I just :heart: intelligent Women! You've inspired me to write this post policywank

I agree... Not everyone is cut out to be a Leader, and there's too many people expected to be a Leader, when they're clearly not... The problem is, our society’s male bias isn't driven by nature… Most people know, when you suppress nature, or diminish it, there are significant ramifications.

We all know about the many examples in the insect world, where there are Females of many species reining supreme. This is very normal due to their natural superior biology and physiology. What does the subservient insect population do? Does it conspire, manipulate, or indoctrinate? No… It follows, without question, without pause… And to great success (as you’ll read soon)! Look, I know humans don't operate this way, but we have all evolved in the same world.

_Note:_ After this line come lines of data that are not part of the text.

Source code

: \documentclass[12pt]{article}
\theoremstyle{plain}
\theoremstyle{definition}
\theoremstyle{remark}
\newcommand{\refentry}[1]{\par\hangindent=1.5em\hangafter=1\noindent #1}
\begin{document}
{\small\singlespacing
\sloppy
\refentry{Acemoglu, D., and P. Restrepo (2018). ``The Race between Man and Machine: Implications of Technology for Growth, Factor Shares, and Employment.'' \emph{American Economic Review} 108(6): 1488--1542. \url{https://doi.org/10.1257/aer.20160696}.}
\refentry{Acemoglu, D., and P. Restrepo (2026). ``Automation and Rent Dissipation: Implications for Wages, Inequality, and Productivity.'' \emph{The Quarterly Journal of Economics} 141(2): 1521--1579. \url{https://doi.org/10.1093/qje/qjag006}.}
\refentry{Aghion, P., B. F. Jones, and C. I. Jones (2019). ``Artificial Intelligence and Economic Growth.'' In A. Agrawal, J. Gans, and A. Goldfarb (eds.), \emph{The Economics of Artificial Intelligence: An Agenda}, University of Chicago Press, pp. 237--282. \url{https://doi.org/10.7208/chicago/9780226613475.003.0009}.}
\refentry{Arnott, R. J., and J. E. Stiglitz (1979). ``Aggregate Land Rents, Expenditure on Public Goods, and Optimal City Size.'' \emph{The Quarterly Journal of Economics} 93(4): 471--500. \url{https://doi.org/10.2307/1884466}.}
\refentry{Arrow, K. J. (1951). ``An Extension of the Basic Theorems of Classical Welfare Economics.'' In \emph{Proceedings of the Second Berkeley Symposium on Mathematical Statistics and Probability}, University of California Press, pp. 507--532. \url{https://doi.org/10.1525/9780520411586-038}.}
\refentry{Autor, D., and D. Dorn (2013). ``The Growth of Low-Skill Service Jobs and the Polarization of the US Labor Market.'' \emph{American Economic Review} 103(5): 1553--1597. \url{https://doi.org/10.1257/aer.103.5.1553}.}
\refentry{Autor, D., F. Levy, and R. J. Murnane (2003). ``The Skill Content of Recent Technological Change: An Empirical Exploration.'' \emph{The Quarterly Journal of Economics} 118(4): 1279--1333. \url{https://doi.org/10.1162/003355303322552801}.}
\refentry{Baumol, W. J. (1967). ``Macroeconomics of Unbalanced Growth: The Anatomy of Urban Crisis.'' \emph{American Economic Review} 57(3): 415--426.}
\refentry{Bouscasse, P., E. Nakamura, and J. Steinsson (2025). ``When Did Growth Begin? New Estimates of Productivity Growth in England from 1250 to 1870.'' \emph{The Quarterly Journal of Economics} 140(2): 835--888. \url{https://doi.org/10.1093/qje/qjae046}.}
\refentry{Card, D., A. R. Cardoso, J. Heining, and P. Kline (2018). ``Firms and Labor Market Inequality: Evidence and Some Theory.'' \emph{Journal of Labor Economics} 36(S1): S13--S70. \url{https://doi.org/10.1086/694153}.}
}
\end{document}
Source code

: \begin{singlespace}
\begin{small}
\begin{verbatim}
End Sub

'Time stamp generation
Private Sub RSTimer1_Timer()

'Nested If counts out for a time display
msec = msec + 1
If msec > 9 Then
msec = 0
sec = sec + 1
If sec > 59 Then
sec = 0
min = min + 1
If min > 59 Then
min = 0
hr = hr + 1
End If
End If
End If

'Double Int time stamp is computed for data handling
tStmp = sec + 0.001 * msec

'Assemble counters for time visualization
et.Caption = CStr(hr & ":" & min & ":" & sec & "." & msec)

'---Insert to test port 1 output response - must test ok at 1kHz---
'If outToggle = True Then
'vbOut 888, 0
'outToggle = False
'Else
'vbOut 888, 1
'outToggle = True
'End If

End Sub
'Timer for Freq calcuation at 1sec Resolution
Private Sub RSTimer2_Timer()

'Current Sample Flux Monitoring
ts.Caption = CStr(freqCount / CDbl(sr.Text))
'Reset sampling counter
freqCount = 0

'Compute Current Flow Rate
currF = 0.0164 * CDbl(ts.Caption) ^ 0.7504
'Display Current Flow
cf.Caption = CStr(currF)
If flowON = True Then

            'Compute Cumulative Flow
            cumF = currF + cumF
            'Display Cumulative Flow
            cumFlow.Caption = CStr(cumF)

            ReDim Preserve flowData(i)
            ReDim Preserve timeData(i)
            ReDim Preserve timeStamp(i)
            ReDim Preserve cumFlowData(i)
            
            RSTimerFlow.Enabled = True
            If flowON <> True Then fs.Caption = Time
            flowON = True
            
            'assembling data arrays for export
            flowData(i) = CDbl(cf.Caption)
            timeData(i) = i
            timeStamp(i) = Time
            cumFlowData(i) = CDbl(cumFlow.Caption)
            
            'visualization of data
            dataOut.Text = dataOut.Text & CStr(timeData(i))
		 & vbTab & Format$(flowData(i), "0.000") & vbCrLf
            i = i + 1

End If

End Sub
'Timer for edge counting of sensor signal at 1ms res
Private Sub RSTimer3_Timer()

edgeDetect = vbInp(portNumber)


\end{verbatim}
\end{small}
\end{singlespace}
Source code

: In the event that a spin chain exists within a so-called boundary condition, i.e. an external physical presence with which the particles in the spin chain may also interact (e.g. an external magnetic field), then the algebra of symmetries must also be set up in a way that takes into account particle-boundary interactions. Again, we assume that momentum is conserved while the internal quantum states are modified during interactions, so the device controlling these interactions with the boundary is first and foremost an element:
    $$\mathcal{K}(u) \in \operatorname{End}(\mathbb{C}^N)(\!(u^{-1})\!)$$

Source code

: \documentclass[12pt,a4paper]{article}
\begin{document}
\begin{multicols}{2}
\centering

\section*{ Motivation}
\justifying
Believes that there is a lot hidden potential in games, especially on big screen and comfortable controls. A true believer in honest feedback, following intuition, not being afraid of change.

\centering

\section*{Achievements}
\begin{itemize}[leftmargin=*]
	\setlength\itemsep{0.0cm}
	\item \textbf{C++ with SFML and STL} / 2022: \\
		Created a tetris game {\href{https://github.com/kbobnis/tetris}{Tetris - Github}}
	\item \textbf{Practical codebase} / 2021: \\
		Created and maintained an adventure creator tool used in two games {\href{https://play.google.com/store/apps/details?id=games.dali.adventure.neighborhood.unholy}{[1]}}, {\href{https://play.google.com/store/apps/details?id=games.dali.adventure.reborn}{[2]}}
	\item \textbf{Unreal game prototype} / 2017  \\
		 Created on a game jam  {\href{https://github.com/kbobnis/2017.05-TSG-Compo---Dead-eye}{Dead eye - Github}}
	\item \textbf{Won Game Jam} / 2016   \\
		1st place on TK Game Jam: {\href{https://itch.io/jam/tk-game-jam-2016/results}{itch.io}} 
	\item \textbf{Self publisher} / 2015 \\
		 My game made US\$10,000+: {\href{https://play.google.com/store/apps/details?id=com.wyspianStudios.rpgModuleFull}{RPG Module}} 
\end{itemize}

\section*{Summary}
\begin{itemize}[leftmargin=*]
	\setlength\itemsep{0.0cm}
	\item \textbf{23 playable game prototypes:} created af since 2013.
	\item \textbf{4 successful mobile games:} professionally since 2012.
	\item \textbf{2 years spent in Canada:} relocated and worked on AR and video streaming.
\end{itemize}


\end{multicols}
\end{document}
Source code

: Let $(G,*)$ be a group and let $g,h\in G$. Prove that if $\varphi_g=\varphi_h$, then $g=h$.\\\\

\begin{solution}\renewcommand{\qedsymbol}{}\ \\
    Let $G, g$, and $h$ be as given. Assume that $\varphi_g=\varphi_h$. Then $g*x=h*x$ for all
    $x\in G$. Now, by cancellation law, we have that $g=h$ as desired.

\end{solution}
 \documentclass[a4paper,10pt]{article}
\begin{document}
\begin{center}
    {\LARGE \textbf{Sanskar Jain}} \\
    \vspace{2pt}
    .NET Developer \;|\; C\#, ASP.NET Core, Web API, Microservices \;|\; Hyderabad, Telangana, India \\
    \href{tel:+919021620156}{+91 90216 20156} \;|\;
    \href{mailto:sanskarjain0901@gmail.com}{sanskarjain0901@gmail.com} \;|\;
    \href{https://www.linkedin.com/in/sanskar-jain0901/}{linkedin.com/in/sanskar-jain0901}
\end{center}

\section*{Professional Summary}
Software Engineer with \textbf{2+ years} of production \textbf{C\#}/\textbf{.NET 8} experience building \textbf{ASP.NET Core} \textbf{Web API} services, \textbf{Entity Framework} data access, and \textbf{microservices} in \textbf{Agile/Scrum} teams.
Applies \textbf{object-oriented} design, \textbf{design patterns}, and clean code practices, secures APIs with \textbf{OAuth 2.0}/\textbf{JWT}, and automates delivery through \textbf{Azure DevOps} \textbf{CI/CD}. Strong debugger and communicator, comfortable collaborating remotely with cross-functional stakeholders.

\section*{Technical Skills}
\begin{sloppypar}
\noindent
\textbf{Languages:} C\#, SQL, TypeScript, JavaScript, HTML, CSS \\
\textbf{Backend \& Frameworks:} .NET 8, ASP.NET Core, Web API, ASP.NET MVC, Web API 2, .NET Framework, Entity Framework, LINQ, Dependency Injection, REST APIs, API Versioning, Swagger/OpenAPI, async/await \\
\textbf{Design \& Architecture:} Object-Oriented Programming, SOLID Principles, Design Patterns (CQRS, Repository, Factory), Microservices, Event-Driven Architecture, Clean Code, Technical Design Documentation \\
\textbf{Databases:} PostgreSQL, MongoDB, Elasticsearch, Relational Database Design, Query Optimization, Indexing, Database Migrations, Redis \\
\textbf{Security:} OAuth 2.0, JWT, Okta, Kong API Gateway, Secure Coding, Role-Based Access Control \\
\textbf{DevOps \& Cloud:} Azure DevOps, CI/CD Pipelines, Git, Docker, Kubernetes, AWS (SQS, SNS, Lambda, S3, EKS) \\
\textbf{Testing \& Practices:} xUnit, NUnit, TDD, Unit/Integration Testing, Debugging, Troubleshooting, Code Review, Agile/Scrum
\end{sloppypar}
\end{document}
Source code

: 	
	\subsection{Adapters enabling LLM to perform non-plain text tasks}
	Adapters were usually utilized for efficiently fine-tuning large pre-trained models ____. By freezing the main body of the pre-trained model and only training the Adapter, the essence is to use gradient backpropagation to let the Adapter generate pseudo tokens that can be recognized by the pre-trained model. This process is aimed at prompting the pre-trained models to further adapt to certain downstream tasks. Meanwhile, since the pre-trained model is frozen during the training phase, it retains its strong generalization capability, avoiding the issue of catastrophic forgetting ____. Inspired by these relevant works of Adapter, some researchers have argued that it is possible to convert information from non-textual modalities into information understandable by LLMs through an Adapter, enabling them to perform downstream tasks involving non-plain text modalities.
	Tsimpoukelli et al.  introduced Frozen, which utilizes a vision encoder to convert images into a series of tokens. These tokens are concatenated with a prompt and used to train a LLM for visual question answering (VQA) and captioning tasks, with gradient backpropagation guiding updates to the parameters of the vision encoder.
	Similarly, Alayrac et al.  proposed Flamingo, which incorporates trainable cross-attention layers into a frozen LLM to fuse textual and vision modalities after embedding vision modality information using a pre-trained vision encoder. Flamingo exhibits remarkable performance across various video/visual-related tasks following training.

I feel if we stripped away societal influences (and manipulations), merely by virtue of Women’s, you guessed it, superior biology and physiology, would we align with the Female ruled insect population paradigm?

What is remarkable, there is approximately 1.4 billion (the figure does fluctuate) insects to one person. Consider how many instances of insect Females reining supreme in this group could be, versus the male bias in human society… The difference is staggering!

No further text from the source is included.